Já conhecido e respeitado em toda região, Aprígio conheceria fama no ano de 1979. Foi numa tarde desse mês de maio, que recebeu a encomenda mais valiosa de toda sua carreira. Luiz Gonzaga queria um gibão novo. Estava cansado de suas indumentárias e queria algo mais vistoso, chique, para usar em suas apresentações. O nome do Mestre Aprígio chegou aos ouvidos de Luiz Gonzaga por intermédio de um sobrinho do artesão, Josseí, que conhecia o Rei do Baião. Luiz Gonzaga foi até Aprígio levando uma peça de couro trazida do Rio de Janeiro, para que o artesão cortasse e fizesse um conjunto completo: perneira, chapéu e gibão. Aprígio passou duas semanas matutando, fazendo e refazendo desenhos, até chegar num molde que achou que seria do agrado do Rei do Baião. Tanto satisfez que lhe rendeu dezenas de outras encomendas, além de uma grande amizade. Luiz Gonzaga, sempre que ia a Exu, passava em Ouricuri, para um dedo de prosa e um cafezinho com Aprígio.

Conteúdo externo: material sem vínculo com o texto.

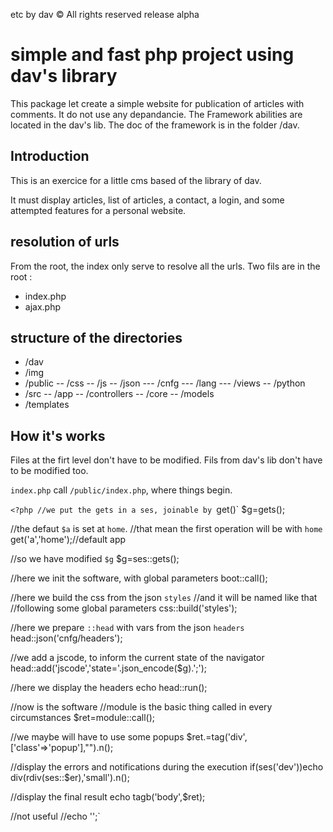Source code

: etc by dav
© All rights reserved
release alpha

# simple and fast php project using dav's library

This package let create a simple website for publication of articles with comments.
It do not use any depandancie.
The Framework abilities are located in the dav's lib.
The doc of the framework is in the folder /dav.

## Introduction

This is an exercice for a little cms based of the library of dav.

It must display articles, list of articles, a contact, a login, and some attempted features for a personal website.

## resolution of urls

From the root, the index only serve to resolve all the urls.
Two fils are in the root :
- index.php
- ajax.php

## structure of the directories

- /dav
- /img
- /public
-- /css
-- /js
-- /json
--- /cnfg
--- /lang
--- /views
-- /python
- /src
-- /app
-- /controllers
-- /core
-- /models
- /templates

## How it's works

Files at the firt level don't have to be modified.
Fils from dav's lib don't have to be modified too.

`index.php` call `/public/index.php`, where things begin.

`<?php
//we put the gets in a ses, joinable by `get()`
$g=gets();

//the defaut `$a` is set at `home`.
//that mean the first operation will be with `home`
get('a','home');//default app

//so we have modified `$g`
$g=ses::gets();

//here we init the software, with global parameters
boot::call();

//here we build the css from the json `styles`
//and it will be named like that
//following some global parameters
css::build('styles');

//here we prepare `::head` with vars from the json `headers`
head::json('cnfg/headers');

//we add a jscode, to inform the current state of the navigator
head::add('jscode','state='.json_encode($g).';');

//here we display the headers
echo head::run();

//now is the software
//module is the basic thing called in every circumstances
$ret=module::call();

//we maybe will have to use some popups
$ret.=tag('div',['class'=>'popup'],"").n();

//display the errors and notifications during the execution
if(ses('dev'))echo div(rdiv(ses::$er),'small').n();

//display the final result
echo tagb('body',$ret);

//not useful
//echo '</html>';`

Luiz Gonzaga abriu as portas para que o Mestre Aprígio passasse a receber encomendas de outros artistas famosos, como Dominguinhos, Alcymar Monteiro, Santanna, Waldonys, entre tantos outros. “Para chegar onde cheguei, com esse reconhecimento, foram muitos anos de trabalho com muitos artistas usando o meu trabalho. A batalha foi grande, mas hoje estou aqui, repassando para filhos e netos”, conta o mestre.
Atualmente a oficina de seu Aprígio voltou a ser em Ouricuri. Um salão cumprido e estreito. Na parte da frente é a lojinha da família, com os artigos exeibidos para venda; na parte de trás ficam as bancadas com as quartorze máquinas de costura. Dois filhos trabalham com ele na oficina: Isídio Lopes faz as miniaturas que vemos expostas nas paredes do ateliê. São chaveiros em formato de chapéus, além de sandálias, bolsas e calçados. Romildo faz as encomendas maiores recebidas pelo pai. Ele conta que o pai adaptou uma das máquinas para que ela tivesse o ponto perfeito para seus cortes e desenhos. “Todos os trabalhos passam primeiro por essa máquina criada pelo meu pai. Ela que recorta e perfura o couro. Após a perfuração, o desenho no couro é feito manualmente, na faquinha”, explica Romildo.
Quando a reportagem chegou para entrevistar seu Aprígio, a produção do ateliê estava toda voltada para a festa do Aniversário de Gonzagão, em Exu, que acontece tradicionalmente todo dia 13 de dezembro. É venda na certa: de chapéus, gibãos, e toda indumentária característica do vaqueiro. São compradas, não necessariamente, pelos vaqueiros. Esses representam cerca de 10% dos clientes da oficina. “Quem compra mais são os artistas, políticos, e os admiradores da cultura nordestina, que levam como lembrança, para presentear quem é de Nordeste e vive fora. Recebemos encomendas de todas as partes do país”, conta o mestre.
Na sua simplicidade, Mestre Aprígio representa o sertanejo forte, criativo, generoso e fortalecido pela cultura que carrega e transmite por décadas. “Meus chapéus serviram de coroa para dois reis que conheci, Luiz Gonzaga e Dominguinhos”, diz. Além dos filhos, o neto José Joelson Lopes também já segue com dedicação o ofício repassado pelo avô. Os herdeiros fazem seu Aprígio sentir que sua arte está perpetuada. Ele costuma dizer que, quando vê alguém que aprende com ele, cortando o couro, ponteando e montando uma peça, sente-se como se imortal fosse. “Mesmo quando a minha matéria não mais existir, eu vou estar ali”, sentencia.